» **HOW TO COMPLETE THIS TASK**: Transcribe every line of the records verbatim.
======== DATA RECORDS
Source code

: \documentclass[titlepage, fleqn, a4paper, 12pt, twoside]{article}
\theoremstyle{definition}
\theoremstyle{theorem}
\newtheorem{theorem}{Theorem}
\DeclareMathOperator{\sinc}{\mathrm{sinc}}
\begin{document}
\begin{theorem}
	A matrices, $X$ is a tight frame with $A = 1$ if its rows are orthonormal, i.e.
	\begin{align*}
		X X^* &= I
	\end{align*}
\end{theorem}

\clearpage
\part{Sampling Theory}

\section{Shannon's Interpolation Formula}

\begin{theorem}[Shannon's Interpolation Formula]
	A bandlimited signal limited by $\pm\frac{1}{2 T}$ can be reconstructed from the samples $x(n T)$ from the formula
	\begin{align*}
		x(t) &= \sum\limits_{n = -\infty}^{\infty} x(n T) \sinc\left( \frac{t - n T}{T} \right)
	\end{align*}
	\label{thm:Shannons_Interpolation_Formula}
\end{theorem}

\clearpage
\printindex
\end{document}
================
» **RESPONSE AREA**:
Source code

: \documentclass[titlepage, fleqn, a4paper, 12pt, twoside]{article}
\theoremstyle{definition}
\theoremstyle{theorem}
\newtheorem{theorem}{Theorem}
\DeclareMathOperator{\sinc}{\mathrm{sinc}}
\begin{document}
\begin{theorem}
	A matrices, $X$ is a tight frame with $A = 1$ if its rows are orthonormal, i.e.
	\begin{align*}
		X X^* &= I
	\end{align*}
\end{theorem}

\clearpage
\part{Sampling Theory}

\section{Shannon's Interpolation Formula}

\begin{theorem}[Shannon's Interpolation Formula]
	A bandlimited signal limited by $\pm\frac{1}{2 T}$ can be reconstructed from the samples $x(n T)$ from the formula
	\begin{align*}
		x(t) &= \sum\limits_{n = -\infty}^{\infty} x(n T) \sinc\left( \frac{t - n T}{T} \right)
	\end{align*}
	\label{thm:Shannons_Interpolation_Formula}
\end{theorem}

\clearpage
\printindex
\end{document}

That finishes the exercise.